- [Records to process]:
□ □ □ □

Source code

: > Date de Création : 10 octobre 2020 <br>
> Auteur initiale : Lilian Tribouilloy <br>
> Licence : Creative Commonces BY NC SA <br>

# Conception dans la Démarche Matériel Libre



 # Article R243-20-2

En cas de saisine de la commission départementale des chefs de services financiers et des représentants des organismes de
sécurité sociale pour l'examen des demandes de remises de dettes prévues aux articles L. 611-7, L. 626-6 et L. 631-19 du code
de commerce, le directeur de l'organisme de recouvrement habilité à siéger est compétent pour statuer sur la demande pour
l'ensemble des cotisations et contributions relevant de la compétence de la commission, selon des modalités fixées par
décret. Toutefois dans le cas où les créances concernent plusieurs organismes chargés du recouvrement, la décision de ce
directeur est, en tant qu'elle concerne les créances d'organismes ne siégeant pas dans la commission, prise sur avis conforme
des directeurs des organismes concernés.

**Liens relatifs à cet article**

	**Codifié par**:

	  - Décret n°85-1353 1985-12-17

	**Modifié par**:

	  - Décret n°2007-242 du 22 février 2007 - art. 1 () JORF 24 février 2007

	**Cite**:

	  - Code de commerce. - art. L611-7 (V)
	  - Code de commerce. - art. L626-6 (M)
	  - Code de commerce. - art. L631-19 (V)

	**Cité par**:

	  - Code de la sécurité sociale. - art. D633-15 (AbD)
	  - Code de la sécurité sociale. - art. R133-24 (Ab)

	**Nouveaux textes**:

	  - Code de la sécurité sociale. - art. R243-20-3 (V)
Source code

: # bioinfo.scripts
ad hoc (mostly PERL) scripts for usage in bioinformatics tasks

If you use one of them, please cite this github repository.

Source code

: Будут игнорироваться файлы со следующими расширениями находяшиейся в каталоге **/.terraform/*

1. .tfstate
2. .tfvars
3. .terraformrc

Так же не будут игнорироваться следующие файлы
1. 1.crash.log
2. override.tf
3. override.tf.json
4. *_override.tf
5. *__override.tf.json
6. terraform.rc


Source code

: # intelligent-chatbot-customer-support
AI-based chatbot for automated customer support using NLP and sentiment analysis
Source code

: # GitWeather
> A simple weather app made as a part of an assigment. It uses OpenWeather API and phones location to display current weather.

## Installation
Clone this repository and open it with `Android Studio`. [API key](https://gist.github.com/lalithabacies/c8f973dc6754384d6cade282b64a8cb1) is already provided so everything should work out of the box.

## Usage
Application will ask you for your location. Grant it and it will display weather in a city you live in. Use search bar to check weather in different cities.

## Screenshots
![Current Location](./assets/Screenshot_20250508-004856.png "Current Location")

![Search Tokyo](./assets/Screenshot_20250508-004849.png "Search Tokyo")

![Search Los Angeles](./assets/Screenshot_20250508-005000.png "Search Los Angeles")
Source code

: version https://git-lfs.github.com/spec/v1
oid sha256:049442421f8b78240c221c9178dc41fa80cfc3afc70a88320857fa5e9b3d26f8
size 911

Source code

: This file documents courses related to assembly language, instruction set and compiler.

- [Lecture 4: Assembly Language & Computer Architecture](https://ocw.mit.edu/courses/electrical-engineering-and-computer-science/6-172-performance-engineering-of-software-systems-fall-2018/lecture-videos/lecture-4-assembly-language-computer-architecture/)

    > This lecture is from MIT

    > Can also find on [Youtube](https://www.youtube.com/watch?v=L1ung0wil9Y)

□ □ □ □

- [Your objective]: The answer must be the lines from the one containing "is from MIT" to the final line of the data above, copied exactly, both included, with nothing added.

- [Written solution]:
    > This lecture is from MIT

    > Can also find on [Youtube](https://www.youtube.com/watch?v=L1ung0wil9Y)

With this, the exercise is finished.